No. There is no built in way to address 'bits' in Solr that I am aware
of.  Instead you can think about how to transform your data at indexing
into individual tokens (rather than bits) in one or more field, such
that they are capable of answering your query.  Solr works in tokens as
the basic unit of operation (mostly, basically), not characters or bytes
or bits.

On 1/19/2011 9:48 AM, Dennis Gearon wrote:
Sorry for repeat, trying to make sure this gets on the newsgroup to 'all'.

So 'fieldName.x' is how to address bits?


   Dennis Gearon


Signature Warning
----------------
It is always a good idea to learn from your own mistakes.

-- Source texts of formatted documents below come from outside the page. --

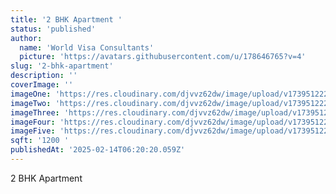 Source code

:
 ```yaml
---
title: '2 BHK Apartment '
status: 'published'
author:
  name: 'World Visa Consultants'
  picture: 'https://avatars.githubusercontent.com/u/178646765?v=4'
slug: '2-bhk-apartment'
description: ''
coverImage: ''
imageOne: 'https://res.cloudinary.com/djvvz62dw/image/upload/v1739512226/greywall/landing-page%20Projects/2%20BHK%20Apartment%20%281200%20sqft%29/WhatsApp_Image_2019-11-21_at_12.58.51_AM_it2hsu.webp'
imageTwo: 'https://res.cloudinary.com/djvvz62dw/image/upload/v1739512226/greywall/landing-page%20Projects/2%20BHK%20Apartment%20%281200%20sqft%29/WhatsApp_Image_2019-12-14_at_7.29.06_PM_cf36mc.webp'
imageThree: 'https://res.cloudinary.com/djvvz62dw/image/upload/v1739512226/greywall/landing-page%20Projects/2%20BHK%20Apartment%20%281200%20sqft%29/WhatsApp_Image_2019-11-25_at_7.38.26_PM_wvxn1v.webp'
imageFour: 'https://res.cloudinary.com/djvvz62dw/image/upload/v1739512226/greywall/landing-page%20Projects/2%20BHK%20Apartment%20%281200%20sqft%29/F_q5tqj5.webp'
imageFive: 'https://res.cloudinary.com/djvvz62dw/image/upload/v1739512226/greywall/landing-page%20Projects/2%20BHK%20Apartment%20%281200%20sqft%29/E_njys8x.webp'
sqft: '1200 '
publishedAt: '2025-02-14T06:20:20.059Z'
---
```


2 BHK Apartment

It is usually a
better
idea to learn from others’ mistakes, so you do not have to make them yourself.
from 'http://blogs.techrepublic.com.com/security/?p=4501&tag=nl.e036'


EARTH has a Right To Life,
otherwise we all die.



----- Original Message ----
From: Toke Eskildsen<t...@statsbiblioteket.dk>
To: "solr-user@lucene.apache.org"<solr-user@lucene.apache.org>
Sent: Wed, January 19, 2011 12:23:04 AM
Subject: Re: unix permission styles for access control

On Wed, 2011-01-19 at 08:15 +0100, Dennis Gearon wrote:
I was wondering if the are binary operation filters? Haven't seen any in the
book nor was able to find any using google.

So if I had 0600(octal) in a permission field, and I wanted to return any
records that 'permission&   0400(octal)==TRUE', how would I filter that?
Don't you mean permission&   0400(octal) == 0400? Anyway, the
functionality can be accomplished by extending your index a bit.


You could split the permission into user, group and all parts, then use
an expanded query.

If the permission is 0755 it will be indexed as
user_p:7 group_p:5 all_p:5

If you're searching for something with at least 0650 your query should
be expanded to
(user_p:7 OR user_p:6) AND (group_p:7 OR group_p:5)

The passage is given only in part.